JPMorgan Chase & Co posted better-than-expected quarterly profit on Tuesday.
For the three months to the end of March the firm reported a 12% increase in profit to $5.91 billion (earnings of $1.45 per share). On average, analysts expected earnings of $1.40 per share, according to Thomson Reuters I/B/E/S.
Net revenue was $24.8 billion, up $967 million compared to the year before, mainly driven by strong performance in the Corporate & Investment Bank, both in Markets and Investment Banking.
Revenue from trading fixed income, currencies and commodities rose by 5 percent to $4.07 billion in the quarter.
“We have an outstanding franchise which is getting safer and stronger, and is gaining market share over time,” said chief executive Jamie Dimon.
“We continue to build the company for the long-term, we are investing in controls, infrastructure, systems, technology, new products and bankers.”
Jamie Dimon commented on the lines of business:
“Consumer & Community Banking saw healthy growth in deposits, investment assets and loans and continued to deepen relationships – winning four TNS Choice Awards in 2015, including #1 in consumer retail banking nationally for the third consecutive year. In Mortgage, we had higher originations and continued to add high-quality loans to our balance sheet while managing expenses.
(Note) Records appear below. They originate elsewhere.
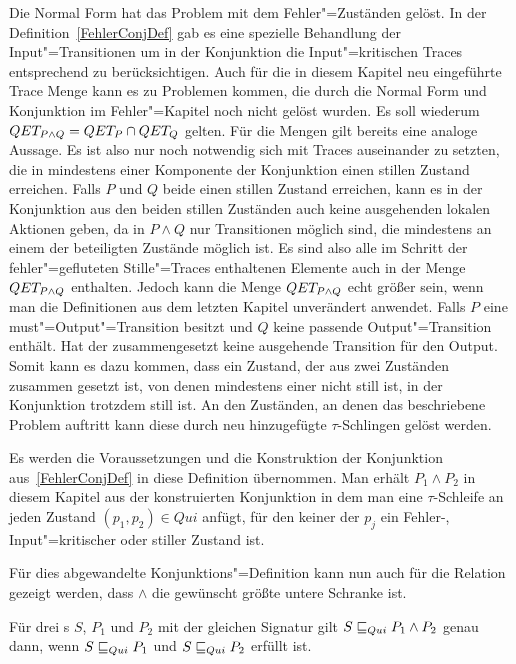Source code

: Die Normal Form hat das Problem mit dem Fehler"=Zuständen gelöst. In der
Definition~\ref{FehlerConjDef} gab es eine spezielle Behandlung der
Input"=Transitionen um in der Konjunktion die Input"=kritischen Traces
entsprechend zu berücksichtigen. Auch für die in diesem Kapitel neu eingeführte
Trace Menge \QET{} kann es zu Problemen kommen, die durch die Normal Form und
Konjunktion im Fehler"=Kapitel noch nicht gelöst wurden. Es soll wiederum $QET
_{P\land Q} = QET _P \cap QET _Q$ gelten. Für die \ET{} Mengen gilt bereits
eine analoge Aussage. Es ist also nur noch notwendig sich mit Traces
auseinander zu setzten, die in mindestens einer Komponente der Konjunktion
einen stillen Zustand erreichen. Falls $P$ und $Q$ beide einen stillen Zustand
erreichen, kann es in der Konjunktion aus den beiden stillen Zuständen auch
keine ausgehenden lokalen Aktionen geben, da in $P\land Q$ nur Transitionen
möglich sind, die mindestens an einem der beteiligten Zustände möglich ist. Es
sind also alle im Schritt der fehler"=gefluteten Stille"=Traces enthaltenen
Elemente auch in der Menge $QET _{P\land Q}$ enthalten. Jedoch kann die Menge
$QET _{P\land Q}$ echt größer sein, wenn man die Definitionen aus dem letzten
Kapitel unverändert anwendet. Falls $P$ eine must"=Output"=Transition besitzt
und $Q$ keine passende Output"=Transition enthält. Hat der zusammengesetzt
keine ausgehende Transition für den Output. Somit kann es dazu kommen, dass ein
Zustand, der aus zwei Zuständen zusammen gesetzt ist, von denen mindestens
einer nicht still ist, in der Konjunktion trotzdem still ist. An den Zuständen,
an denen das beschriebene Problem auftritt kann diese durch neu hinzugefügte
$\tau$-Schlingen gelöst werden.

\begin{Def}[Konjunktion]
  Es werden die Voraussetzungen und die Konstruktion der Konjunktion
  aus~\ref{FehlerConjDef} in diese Definition übernommen. Man erhält $P_1\land
  P_2$ in diesem Kapitel aus der konstruierten Konjunktion in dem man eine
  $\tau$-Schleife an jeden Zustand $(p_1,p_2)\in Qui$ anfügt, für den keiner
  der $p_j$ ein Fehler-, Input"=kritischer oder stiller Zustand ist.
\end{Def}

Für dies abgewandelte Konjunktions"=Definition kann nun auch für die Relation
\QRel{} gezeigt werden, dass $\land$ die gewünscht größte untere Schranke ist.

\begin{Satz}[Konjunktion]
  Für drei \MEIO{}s $S$, $P_1$ und $P_2$ mit der gleichen Signatur gilt $S \sqsubseteq  _{Qui}
  P_1\land P_2$ genau dann, wenn $S \sqsubseteq  _{Qui} P_1$ und $S \sqsubseteq  _{Qui} P_2$ erfüllt ist.
\end{Satz}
“The Corporate & Investment Bank maintained its #1 ranking in Global IB fees with strong fees across products, and 100 bps of market share gains over the last year. The Markets business saw an increase in activity in both Fixed Income and Equity Markets.
“Commercial Banking generated healthy loan growth in both C&I and CRE and also delivered an impressive increase in gross investment banking revenue with Commercial Banking clients.
“Asset Management had $16 billion of net long-term inflows, generated strong investment performance and continued to grow loan and deposit balances.”
Legal troubles expected to be normalized by next year
The company reported an after-tax charge of $487 million for legal expenses and it set aside $959 million to cover bad loans ($109 million more than the year before).
The bank expects its legal troubles to be sorted out by 2016. The the US Justice Department is still carrying out an investigation into the bank’s involvement in the manipulation of the foreign exchange markets.